A Cook's Tour
- First edition
- Author: Anthony Bourdain
- Original title: A Cook's Tour: In Search of the Perfect Meal
- Language: English
- Genre: Memoir/Travel
- Published: 2001 (Bloomsbury Press)
- Publication place: United States
- Media type: Print (Hardback & Paperback)
- Pages: 288
- ISBN: 0-06-001278-1
- Preceded by: Kitchen Confidential: Adventures in the Culinary Underbelly
- Followed by: Typhoid Mary

= A Cook's Tour (book) =

2001 book by Anthony Bourdain

A Cook's Tour: In Search of the Perfect Meal, sometimes later published as A Cook's Tour: Global Adventures in Extreme Cuisines, is a New York Times bestselling book written by chef and author Anthony Bourdain in 2001. It is Bourdain's account of his world travels – eating exotic local dishes and experiencing life as a native in each country.

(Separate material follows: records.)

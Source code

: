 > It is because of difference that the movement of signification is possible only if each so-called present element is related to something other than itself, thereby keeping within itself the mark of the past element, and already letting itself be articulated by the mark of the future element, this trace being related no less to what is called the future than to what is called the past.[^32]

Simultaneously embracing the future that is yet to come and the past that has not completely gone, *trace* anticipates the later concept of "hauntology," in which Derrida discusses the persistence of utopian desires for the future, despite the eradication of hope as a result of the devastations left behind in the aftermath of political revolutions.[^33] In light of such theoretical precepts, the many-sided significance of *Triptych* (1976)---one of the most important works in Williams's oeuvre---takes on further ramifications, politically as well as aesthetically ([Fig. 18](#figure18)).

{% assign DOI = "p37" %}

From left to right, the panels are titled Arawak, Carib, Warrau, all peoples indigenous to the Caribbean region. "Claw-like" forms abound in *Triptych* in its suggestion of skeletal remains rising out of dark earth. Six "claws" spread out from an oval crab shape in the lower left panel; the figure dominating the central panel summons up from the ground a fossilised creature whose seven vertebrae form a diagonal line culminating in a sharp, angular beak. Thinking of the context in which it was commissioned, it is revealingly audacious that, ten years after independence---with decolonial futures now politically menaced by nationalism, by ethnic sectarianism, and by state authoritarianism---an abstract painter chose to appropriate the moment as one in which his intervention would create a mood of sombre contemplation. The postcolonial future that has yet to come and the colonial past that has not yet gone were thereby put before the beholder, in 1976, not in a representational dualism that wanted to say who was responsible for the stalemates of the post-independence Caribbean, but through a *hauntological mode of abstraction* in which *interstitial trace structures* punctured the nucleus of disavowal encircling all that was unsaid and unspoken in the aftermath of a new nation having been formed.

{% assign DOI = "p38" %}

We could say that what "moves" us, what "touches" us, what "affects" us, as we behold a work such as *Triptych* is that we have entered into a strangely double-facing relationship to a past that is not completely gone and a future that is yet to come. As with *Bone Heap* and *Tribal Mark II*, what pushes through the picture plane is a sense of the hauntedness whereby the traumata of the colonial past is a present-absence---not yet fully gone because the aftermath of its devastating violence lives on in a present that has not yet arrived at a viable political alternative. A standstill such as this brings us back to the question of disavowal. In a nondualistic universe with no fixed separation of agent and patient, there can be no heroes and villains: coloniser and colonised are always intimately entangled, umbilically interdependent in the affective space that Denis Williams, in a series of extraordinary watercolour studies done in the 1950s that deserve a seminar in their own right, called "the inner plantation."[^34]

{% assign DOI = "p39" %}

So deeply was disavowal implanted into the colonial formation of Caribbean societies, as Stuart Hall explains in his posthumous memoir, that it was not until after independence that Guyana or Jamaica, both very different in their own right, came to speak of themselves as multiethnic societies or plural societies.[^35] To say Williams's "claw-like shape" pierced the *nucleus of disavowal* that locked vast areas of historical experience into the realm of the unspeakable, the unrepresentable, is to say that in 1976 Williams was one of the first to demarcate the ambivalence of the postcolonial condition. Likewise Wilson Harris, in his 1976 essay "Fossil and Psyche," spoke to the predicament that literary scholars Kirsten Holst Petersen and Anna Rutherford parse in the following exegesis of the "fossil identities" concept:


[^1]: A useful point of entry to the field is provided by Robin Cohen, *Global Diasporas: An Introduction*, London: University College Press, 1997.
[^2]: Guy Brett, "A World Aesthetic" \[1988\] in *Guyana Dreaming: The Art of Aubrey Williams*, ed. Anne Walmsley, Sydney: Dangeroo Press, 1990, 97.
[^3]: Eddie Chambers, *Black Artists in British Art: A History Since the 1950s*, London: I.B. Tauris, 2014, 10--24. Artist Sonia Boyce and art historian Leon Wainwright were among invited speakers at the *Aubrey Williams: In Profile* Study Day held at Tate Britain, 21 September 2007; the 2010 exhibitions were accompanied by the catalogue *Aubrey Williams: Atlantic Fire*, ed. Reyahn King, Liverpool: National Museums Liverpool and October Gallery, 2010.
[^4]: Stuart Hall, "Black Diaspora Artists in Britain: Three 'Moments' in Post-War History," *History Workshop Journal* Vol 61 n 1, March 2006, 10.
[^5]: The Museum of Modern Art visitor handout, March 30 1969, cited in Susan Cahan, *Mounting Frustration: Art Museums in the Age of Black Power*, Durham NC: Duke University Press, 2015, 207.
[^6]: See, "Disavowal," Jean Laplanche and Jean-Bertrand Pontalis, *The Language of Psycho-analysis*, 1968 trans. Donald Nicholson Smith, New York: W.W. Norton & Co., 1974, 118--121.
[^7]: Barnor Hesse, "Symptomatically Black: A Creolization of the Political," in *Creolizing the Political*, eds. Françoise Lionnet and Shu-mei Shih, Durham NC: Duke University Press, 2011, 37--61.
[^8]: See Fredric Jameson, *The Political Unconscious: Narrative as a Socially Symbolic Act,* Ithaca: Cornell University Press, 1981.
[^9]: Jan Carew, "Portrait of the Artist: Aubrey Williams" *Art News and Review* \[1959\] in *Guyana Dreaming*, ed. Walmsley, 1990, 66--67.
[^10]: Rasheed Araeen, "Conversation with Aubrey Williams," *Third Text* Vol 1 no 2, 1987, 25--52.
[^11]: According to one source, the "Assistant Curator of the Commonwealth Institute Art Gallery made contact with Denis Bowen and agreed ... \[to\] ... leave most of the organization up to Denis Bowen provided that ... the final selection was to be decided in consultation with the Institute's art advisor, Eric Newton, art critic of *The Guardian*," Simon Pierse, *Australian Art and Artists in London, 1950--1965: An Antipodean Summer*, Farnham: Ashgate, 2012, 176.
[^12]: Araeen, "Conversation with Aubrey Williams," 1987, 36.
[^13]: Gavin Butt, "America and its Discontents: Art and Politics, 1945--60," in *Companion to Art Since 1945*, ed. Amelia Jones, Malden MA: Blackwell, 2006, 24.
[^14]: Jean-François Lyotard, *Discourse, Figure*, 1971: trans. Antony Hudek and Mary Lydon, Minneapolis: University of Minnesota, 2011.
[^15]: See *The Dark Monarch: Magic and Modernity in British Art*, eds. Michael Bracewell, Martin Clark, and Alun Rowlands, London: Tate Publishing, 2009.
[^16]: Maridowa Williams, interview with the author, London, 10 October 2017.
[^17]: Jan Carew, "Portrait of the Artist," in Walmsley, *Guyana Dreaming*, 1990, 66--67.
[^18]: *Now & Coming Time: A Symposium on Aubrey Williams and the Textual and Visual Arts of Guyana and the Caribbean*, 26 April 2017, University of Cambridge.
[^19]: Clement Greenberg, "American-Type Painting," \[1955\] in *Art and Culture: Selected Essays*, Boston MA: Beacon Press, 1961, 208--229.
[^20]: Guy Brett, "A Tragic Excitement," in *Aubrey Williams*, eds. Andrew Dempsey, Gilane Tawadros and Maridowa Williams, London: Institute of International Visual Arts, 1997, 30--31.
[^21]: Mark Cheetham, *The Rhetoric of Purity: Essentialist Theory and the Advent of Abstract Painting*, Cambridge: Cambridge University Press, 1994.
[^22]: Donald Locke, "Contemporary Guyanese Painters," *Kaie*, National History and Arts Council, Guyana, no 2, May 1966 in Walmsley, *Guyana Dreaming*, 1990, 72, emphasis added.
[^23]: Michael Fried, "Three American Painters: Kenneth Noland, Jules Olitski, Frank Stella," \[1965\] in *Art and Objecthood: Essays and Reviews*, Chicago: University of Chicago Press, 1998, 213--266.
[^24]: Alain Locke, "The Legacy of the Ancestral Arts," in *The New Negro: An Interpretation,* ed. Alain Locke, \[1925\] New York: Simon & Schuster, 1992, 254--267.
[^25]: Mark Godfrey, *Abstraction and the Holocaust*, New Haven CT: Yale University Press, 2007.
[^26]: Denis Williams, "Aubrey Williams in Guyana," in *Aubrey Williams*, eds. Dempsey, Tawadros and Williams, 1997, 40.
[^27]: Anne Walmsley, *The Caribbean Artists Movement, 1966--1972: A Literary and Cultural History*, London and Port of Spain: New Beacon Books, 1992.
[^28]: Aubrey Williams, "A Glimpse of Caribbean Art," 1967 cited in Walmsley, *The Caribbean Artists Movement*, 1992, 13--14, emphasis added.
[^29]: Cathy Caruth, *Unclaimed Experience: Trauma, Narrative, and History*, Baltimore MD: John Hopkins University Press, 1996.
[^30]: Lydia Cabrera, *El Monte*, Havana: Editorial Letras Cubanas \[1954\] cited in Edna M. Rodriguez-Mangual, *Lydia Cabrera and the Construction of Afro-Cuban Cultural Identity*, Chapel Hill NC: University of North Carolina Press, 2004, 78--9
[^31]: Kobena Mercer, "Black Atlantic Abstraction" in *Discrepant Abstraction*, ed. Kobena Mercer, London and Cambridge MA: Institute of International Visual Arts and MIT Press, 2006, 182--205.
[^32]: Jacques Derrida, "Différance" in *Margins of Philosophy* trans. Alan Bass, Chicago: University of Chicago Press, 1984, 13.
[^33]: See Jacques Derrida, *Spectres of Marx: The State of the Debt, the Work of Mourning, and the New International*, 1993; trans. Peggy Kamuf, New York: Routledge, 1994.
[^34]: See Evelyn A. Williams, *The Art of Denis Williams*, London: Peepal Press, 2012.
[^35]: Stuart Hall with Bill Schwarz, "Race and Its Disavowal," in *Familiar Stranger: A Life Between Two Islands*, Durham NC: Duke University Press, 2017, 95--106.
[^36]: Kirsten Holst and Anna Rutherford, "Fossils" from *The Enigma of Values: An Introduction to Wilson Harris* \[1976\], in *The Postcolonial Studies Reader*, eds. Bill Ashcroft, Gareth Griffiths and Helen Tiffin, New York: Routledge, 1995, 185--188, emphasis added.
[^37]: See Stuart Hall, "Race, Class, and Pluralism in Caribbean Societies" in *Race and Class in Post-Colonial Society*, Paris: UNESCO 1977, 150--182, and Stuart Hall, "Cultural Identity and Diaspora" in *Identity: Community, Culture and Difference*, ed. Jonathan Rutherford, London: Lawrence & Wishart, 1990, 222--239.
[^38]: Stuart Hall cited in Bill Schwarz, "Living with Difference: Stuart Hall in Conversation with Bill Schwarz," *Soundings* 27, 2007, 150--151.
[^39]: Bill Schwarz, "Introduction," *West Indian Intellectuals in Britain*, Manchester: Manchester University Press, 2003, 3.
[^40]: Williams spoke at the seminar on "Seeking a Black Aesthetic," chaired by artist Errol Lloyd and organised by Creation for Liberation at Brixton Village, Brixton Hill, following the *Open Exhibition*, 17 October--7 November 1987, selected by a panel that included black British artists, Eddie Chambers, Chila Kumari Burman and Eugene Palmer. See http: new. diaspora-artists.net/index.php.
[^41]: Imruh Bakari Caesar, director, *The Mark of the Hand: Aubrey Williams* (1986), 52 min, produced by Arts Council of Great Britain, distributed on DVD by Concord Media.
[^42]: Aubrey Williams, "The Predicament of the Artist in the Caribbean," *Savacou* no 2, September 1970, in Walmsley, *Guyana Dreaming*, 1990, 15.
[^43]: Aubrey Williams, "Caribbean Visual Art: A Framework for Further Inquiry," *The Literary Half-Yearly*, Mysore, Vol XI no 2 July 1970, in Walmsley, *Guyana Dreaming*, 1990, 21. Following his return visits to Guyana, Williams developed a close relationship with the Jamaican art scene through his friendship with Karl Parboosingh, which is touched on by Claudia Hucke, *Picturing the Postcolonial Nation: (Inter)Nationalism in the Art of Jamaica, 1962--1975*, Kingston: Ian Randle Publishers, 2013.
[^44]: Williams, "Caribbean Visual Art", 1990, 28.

The book was simultaneously made into a television series featuring Bourdain for the Food Network.

==Locations==
Bourdain's travels included Portugal, France, Vietnam, Russia, Morocco, Japan, Cambodia, Mexico, Spain, and French Laundry in Napa Valley.

==Foods==
He tries such exotic dishes as pufferfish, still beating cobra heart, "lobster blood" (a mix of lobster sexual organs and vodka), and soft-boiled balut—duck embryo with half-formed bones and feathers.

==Award==
The book was named 2002 Food Book of the Year by the British Guild of Food Writers.

==Title==
The title is derived from "Cook's Tour", a British idiomatic phrase meaning a brief or cursory guide to a subject or place. Its origin is in the trips organized by Thomas Cook in the 19th century.